Le parti, qui faisait avancer le processus de paix avec la grande minorité kurde du pays depuis une décennie, a tourné le dos à la réconciliation et a relancé les hostilités avec les rebelles armés du Parti des travailleurs du Kurdistan, le PKK.

«La politique de la peur a fonctionné. Erdogan a pu se positionner comme le garant de la stabilité alors que ce sont ses propres politiques qui avaient déstabilisé le pays», explique Stefan Winter, professeur d'histoire à l'Université du Québec à Montréal et expert de la Turquie.

Le DHP, parti prokurde, a aussi perdu des votes au profit de l'AKP, mais a néanmoins réussi à atteindre le seuil de 10% qui lui permet d'être représenté au Parlement.

LES ÉLECTIONS ONT-ELLES ÉTÉ JUSTES ET ÉQUITABLES?

Si peu d'irrégularités ont été décelées le jour du vote, plusieurs observateurs occidentaux ont émis de sérieuses réserves quant à la campagne électorale qui a précédé le scrutin. «La campagne a été injuste et caractérisée par trop de violence et de peur», a dit hier Andreas Gross, le chef de la délégation de l'Assemblée parlementaire du Conseil de l'Europe (PACE), en conférence de presse hier. Il a notamment dénoncé la campagne d'intimidation lancée contre plusieurs médias d'opposition par le gouvernement sortant, allant jusqu'à l'arrestation de journalistes et la fermeture de journaux et de site web influents.

Représentant l'Organisation pour la sécurité et la coopération en Europe (OSCE), Ignacio Sanchez Amor en a rajouté, rappelant que des candidats de partis de l'opposition, notamment ceux du HDP, ont été attaqués physiquement et ont eu de la difficulté à faire campagne. Le président Erdogan a rejeté ces critiques du revers de la main hier. «Un parti a obtenu le pouvoir en Turquie avec 50% du vote.
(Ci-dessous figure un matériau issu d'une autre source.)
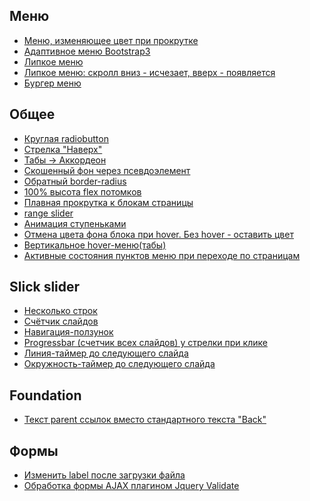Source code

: Меню
---
+ [Меню, изменяющее цвет при прокрутке](https://codepen.io/st-iv/pen/Lddrey)
+ [Адаптивное меню Bootstrap3](https://codepen.io/st-iv/pen/zWjjeb?editors=1011)
+ [Липкое меню](https://codepen.io/codeams/pen/uljkp)
+ [Липкое меню: скролл вниз - исчезает, вверх - появляется](https://codepen.io/st-iv/pen/VEWRbj)
+ [Бургер меню](https://codepen.io/st-iv/pen/qYyGgP)

Общее
---
+ [Круглая radiobutton](https://codepen.io/st-iv/pen/ZjprGp?editors=1100)
+ [Стрелка "Наверх"](https://codepen.io/st-iv/pen/zJEXra)
+ [Табы -> Аккордеон](https://codepen.io/st-iv/pen/aaGgJM?editors=1010)
+ [Скошенный фон через псевдоэлемент](https://codepen.io/st-iv/pen/vzQbqe?editors=1100)
+ [Обратный border-radius](https://codepen.io/st-iv/pen/MqZKPr)
+ [100% высота flex потомков](https://stackoverflow.com/questions/15381172/how-to-make-flexbox-children-100-height-of-their-parent)
+ [Плавная прокрутка к блокам страницы](https://gist.github.com/st-iv/f0487af6c7c2a442e481c2f234afb122)
+ [range slider](https://codepen.io/st-iv/pen/OBbpdx)
+ [Анимация ступеньками](https://codepen.io/st-iv/pen/ZqeoQe)
+ [Отмена цвета фона блока при hover. Без hover - оставить цвет](https://codepen.io/st-iv/pen/zmjEve)
+ [Вертикальное hover-меню(табы)](https://codepen.io/st-iv/pen/zmjEve)
+ [Активные состояния пунктов меню при переходе по страницам](https://gist.github.com/st-iv/76dfd3395e6fc5f6a3e31160779464df)

Slick slider
---
+ [Несколько строк](https://jsfiddle.net/en593gyd/15/)
+ [Счётчик слайдов](https://jsfiddle.net/rLLvvpcm/81/)
+ [Навигация-ползунок](https://codepen.io/st-iv/pen/wYvzBM)
+ [Progressbar (счетчик всех слайдов) у стрелки при клике](https://codepen.io/st-iv/pen/OBJRyV)
+ [Линия-таймер до следующего слайда](https://codepen.io/st-iv/pen/jeOMBw)
+ [Окружность-таймер до следующего слайда](https://codepen.io/st-iv/pen/ReogRq)

Foundation
---
+ [Текст parent ссылок вместо стандартного текста "Back"](https://gist.github.com/st-iv/a3e91f72c43933def54967dbd20084af)

Формы
---
+ [Изменить label после загрузки файла](https://gist.github.com/st-iv/b724e4f3374997abe63a66bd43e7f2f4)
+ [Обработка формы AJAX плагином Jquery Validate](https://gist.github.com/st-iv/4c57d3b903369d9306b4502c801f030d)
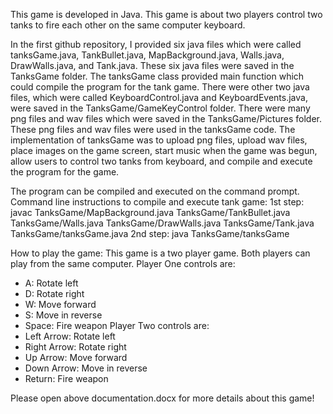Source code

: This game is developed in Java. This game is about two players control two tanks to fire each other on the same computer keyboard.

In the first github repository, I provided six java files which were called tanksGame.java, TankBullet.java, MapBackground.java, Walls.java, DrawWalls.java, and Tank.java. These six java files were saved in the TanksGame folder. The tanksGame class provided main function which could compile the program for the tank game. There were other two java files, which were called KeyboardControl.java and KeyboardEvents.java, were saved in the TanksGame/GameKeyControl folder. There were many png files and wav files which were saved in the TanksGame/Pictures folder. These png files and wav files were used in the tanksGame code. The implementation of tanksGame was to upload png files, upload wav files, place images on the game screen, start music when the game was begun, allow users to control two tanks from keyboard, and compile and execute the program for the game.

The program can be compiled and executed on the command prompt.
Command line instructions to compile and execute tank game:
1st step: javac TanksGame/MapBackground.java TanksGame/TankBullet.java TanksGame/Walls.java TanksGame/DrawWalls.java TanksGame/Tank.java TanksGame/tanksGame.java
2nd step: java TanksGame/tanksGame

How to play the game:
This game is a two player game. Both players can play from the same computer.
Player One controls are:
* A: Rotate left
* D: Rotate right
* W: Move forward
* S: Move in reverse
* Space: Fire weapon
Player Two controls are:
* Left Arrow: Rotate left
* Right Arrow: Rotate right
* Up Arrow: Move forward
* Down Arrow: Move in reverse
* Return: Fire weapon

Please open above documentation.docx for more details about this game!

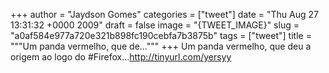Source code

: 
+++
author = "Jaydson Gomes"
categories = ["tweet"]
date = "Thu Aug 27 13:31:32 +0000 2009"
draft = false
image = "{TWEET_IMAGE}"
slug = "a0af584e977a720e321b898fc190cebfa7b3875b"
tags = ["tweet"]
title = """Um panda vermelho, que de..."""
+++
Um panda vermelho, que deu a origem ao logo do #Firefox...http://tinyurl.com/yersyy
Ce résultat devrait être respecté par le monde entier, mais je n'ai pas vu ce genre de maturité», a dit celui qui, avant d'être élu président en 2014, a été premier ministre du pays de 2003 à 2014.

À QUOI PEUT-ON S'ATTENDRE MAINTENANT?

Selon Stefan Winter, le résultat des élections calmera le jeu puisque le gouvernement, à nouveau majoritaire, n'aura plus intérêt à jouer la carte de la division.

Depuis juin, la Turquie, frappée par deux attentats terroristes et la reprise de la guerre civile dans le sud-est du pays, vogue en pleine instabilité politique et économique.

Selon M. Winter, le président profitera de la majorité qu'a obtenue son parti au Parlement pour continuer de consolider le pouvoir entre ses mains. En principe, l'AKP aurait besoin de 330 sièges au Parlement pour modifier la constitution écrite par l'armée en 1980 et accorder plus de pouvoirs à la présidence - largement symbolique -, mais dans la pratique, le rôle du président a été transformé depuis l'élection d'Erdogan en 2014.

«Depuis un an, le palais dicte les lois et les politiques au gouvernement et au Parlement», dit M. Winter. «Erdogan a dit récemment que la loi doit refléter la situation politique du pays», ajoute l'expert, qui craint que la personnalité de l'homme fort pèse plus lourd dans la balance que les institutions démocratiques du pays.